Adrienne C. Scheck, PhD
Barrow Neurological Institute
Dr. Scheck’s lab her current research is to identify novel genes involved in this resistance through the use of a variety of molecular biology techniques, and to identify molecular markers for the diagnosis and prognosis of gliomas and meningiomas.
Charles Eberhart, MD, PhD
Johns Hopkins University
Dr. Eberhart‘s laboratory was focused on understanding the molecular basis of medulloblastomas.
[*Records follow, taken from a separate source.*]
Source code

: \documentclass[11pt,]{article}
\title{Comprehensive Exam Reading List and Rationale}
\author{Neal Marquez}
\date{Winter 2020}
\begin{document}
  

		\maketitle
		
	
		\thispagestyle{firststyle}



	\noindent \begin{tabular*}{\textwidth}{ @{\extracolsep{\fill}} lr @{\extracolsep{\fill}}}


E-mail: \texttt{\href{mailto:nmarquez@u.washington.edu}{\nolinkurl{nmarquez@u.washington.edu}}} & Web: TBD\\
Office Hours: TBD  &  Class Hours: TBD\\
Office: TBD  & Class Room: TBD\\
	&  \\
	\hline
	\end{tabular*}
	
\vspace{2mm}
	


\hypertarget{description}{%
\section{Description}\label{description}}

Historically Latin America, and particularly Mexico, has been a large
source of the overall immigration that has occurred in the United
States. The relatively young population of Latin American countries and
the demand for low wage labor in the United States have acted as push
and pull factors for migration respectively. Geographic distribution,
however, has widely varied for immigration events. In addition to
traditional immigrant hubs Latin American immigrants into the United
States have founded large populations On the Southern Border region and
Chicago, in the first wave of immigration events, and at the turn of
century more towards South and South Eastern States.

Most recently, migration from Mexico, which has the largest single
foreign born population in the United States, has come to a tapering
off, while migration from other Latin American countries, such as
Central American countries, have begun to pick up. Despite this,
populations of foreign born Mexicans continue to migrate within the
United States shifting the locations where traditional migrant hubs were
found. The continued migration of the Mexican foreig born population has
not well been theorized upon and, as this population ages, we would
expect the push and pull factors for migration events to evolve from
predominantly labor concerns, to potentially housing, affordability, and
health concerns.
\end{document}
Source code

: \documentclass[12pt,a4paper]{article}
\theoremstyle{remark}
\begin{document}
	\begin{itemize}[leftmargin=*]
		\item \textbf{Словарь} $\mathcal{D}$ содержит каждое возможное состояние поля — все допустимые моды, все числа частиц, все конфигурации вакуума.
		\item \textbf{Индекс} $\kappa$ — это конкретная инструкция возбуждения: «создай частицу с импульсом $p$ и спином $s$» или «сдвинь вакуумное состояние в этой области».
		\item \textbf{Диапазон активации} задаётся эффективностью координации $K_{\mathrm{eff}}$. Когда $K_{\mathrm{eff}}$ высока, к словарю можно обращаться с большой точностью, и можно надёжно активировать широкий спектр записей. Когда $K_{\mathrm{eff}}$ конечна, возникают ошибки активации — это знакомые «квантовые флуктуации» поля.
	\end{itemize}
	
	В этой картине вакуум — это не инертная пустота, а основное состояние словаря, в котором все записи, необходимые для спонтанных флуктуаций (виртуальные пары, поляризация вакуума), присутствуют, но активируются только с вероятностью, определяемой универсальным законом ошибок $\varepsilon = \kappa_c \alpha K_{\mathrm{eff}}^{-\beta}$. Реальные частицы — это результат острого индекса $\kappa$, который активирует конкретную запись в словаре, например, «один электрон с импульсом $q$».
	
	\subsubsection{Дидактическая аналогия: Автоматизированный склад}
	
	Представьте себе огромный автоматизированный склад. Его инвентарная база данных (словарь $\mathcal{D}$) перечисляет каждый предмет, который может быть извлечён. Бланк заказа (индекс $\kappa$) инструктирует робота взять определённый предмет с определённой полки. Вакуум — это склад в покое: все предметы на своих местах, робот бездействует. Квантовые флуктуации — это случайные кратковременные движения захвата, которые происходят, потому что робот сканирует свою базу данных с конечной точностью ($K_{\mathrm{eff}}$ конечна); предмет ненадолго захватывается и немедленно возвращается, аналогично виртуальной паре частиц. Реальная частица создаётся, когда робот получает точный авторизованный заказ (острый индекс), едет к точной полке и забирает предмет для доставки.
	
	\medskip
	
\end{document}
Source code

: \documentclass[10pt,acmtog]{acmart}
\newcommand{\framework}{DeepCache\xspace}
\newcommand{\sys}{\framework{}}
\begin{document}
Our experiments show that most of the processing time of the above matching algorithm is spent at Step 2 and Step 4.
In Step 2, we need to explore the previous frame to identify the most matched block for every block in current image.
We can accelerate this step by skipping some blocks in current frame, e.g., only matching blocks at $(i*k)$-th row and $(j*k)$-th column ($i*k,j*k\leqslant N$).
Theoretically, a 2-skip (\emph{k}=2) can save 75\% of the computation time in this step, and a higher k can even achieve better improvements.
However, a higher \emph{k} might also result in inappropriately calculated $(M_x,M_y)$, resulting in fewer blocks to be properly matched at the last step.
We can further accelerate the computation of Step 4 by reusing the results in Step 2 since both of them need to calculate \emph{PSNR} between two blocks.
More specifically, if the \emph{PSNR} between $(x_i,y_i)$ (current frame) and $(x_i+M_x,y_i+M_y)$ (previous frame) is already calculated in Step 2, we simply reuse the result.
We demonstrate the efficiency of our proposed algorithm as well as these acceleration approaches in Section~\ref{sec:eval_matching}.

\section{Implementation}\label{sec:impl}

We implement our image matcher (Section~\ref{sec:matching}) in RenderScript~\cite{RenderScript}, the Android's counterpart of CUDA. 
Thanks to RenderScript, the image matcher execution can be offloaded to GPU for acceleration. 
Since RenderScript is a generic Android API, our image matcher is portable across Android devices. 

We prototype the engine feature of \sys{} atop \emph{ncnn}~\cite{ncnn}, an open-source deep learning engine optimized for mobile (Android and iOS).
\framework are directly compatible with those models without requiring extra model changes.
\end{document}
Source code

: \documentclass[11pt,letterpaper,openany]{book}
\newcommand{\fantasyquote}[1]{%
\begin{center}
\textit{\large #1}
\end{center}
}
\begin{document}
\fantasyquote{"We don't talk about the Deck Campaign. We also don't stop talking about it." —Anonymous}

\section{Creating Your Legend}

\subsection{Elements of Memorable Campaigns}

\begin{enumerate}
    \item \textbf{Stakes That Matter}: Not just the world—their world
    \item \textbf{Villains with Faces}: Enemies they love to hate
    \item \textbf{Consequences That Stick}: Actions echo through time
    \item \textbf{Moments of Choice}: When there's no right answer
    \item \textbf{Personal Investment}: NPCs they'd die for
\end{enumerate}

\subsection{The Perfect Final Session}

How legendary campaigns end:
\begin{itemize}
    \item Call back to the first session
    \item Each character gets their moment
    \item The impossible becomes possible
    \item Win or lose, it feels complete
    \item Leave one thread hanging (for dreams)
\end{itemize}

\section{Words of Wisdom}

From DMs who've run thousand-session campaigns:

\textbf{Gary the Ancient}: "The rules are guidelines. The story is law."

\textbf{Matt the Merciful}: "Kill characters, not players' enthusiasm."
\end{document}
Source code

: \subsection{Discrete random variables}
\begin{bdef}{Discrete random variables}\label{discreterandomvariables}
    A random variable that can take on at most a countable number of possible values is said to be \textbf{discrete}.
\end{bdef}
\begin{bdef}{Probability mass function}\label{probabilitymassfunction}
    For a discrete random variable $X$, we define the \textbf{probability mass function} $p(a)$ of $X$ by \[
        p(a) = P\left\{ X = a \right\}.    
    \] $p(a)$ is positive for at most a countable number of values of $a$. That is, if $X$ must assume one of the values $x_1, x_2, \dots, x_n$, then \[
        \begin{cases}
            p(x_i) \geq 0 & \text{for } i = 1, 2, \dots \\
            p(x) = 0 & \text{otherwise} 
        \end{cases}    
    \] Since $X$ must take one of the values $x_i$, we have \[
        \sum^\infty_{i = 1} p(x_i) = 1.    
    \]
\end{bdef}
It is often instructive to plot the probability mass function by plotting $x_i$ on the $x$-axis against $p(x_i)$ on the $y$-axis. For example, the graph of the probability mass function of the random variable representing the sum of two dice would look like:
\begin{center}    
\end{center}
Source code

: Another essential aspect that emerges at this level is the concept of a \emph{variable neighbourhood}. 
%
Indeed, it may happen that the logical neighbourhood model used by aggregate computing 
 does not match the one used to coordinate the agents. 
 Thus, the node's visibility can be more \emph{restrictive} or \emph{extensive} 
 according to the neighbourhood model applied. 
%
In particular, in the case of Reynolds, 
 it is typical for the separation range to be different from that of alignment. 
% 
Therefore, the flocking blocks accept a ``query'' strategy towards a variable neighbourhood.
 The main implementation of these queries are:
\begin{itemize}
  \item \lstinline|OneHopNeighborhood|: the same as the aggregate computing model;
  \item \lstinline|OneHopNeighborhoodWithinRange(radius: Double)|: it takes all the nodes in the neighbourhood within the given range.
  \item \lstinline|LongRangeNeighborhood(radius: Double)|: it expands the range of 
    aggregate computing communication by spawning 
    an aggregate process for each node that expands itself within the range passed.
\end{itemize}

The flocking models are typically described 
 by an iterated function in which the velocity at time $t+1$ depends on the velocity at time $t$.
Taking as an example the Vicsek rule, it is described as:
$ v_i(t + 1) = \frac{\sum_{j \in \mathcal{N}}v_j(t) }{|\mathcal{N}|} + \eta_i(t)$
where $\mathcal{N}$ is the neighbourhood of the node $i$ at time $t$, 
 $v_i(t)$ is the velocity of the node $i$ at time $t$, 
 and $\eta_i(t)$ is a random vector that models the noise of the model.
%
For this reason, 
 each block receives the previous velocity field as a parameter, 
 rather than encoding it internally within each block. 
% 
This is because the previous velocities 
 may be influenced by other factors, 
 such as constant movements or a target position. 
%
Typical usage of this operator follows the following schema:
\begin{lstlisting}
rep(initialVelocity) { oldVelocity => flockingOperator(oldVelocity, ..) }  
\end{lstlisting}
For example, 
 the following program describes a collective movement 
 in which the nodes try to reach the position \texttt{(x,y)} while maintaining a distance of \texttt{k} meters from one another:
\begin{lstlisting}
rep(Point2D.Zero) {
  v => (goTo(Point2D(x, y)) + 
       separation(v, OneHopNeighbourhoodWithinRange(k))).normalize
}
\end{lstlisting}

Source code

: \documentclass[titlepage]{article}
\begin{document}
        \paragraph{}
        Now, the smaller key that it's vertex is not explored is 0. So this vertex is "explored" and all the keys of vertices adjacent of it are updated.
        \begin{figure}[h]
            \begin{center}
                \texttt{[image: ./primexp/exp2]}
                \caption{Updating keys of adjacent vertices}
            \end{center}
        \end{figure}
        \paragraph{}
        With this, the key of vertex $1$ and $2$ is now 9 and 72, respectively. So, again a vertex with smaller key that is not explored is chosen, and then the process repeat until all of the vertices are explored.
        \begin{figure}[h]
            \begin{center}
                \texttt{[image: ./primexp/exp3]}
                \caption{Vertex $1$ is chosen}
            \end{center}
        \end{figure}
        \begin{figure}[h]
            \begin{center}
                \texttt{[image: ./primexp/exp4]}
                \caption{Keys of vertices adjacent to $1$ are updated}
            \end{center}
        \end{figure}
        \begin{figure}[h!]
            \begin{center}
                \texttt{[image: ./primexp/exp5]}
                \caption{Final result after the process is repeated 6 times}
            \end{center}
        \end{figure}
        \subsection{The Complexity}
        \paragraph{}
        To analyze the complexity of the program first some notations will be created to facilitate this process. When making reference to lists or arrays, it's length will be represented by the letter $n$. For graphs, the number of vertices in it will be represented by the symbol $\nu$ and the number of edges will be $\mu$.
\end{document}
Myrna R. Rosenfeld, MD, PhD
University of Pennsylvania
Dr. Rosenfeld’s research was on “Novel Approaches to Angiogenesis Inhibition in Experimental Glioma.”
Allen E. Bale, MD
Yale University School of Medicine
Dr. Bale’s research was on “The Hedgehog Pathway in Medullablastoma.”
Daniel W. Fults, MD
University of Utah School of Medicine
Dr. Fults’ project was “Somatic Cell Gene Transfer to Model Medullablastoma.”
James Waschek, PhD
University of California Los Angeles
Dr. Waschek is utilizing genetically engineered mice to study the role of STAT3 in medulloblastoma immune evasion. Model systems are created to mimic the molecular, cellular and biological characteristics of human tumors in order to better understand the tumor biology and test therapies.
Robert Wechsler-Reya, PhD
Dr. Wechsler-Reya works on pediatric brain tumors to gain a better understanding of how these tumors develop, with the ultimate goal of discovering more effective therapies against these cancers.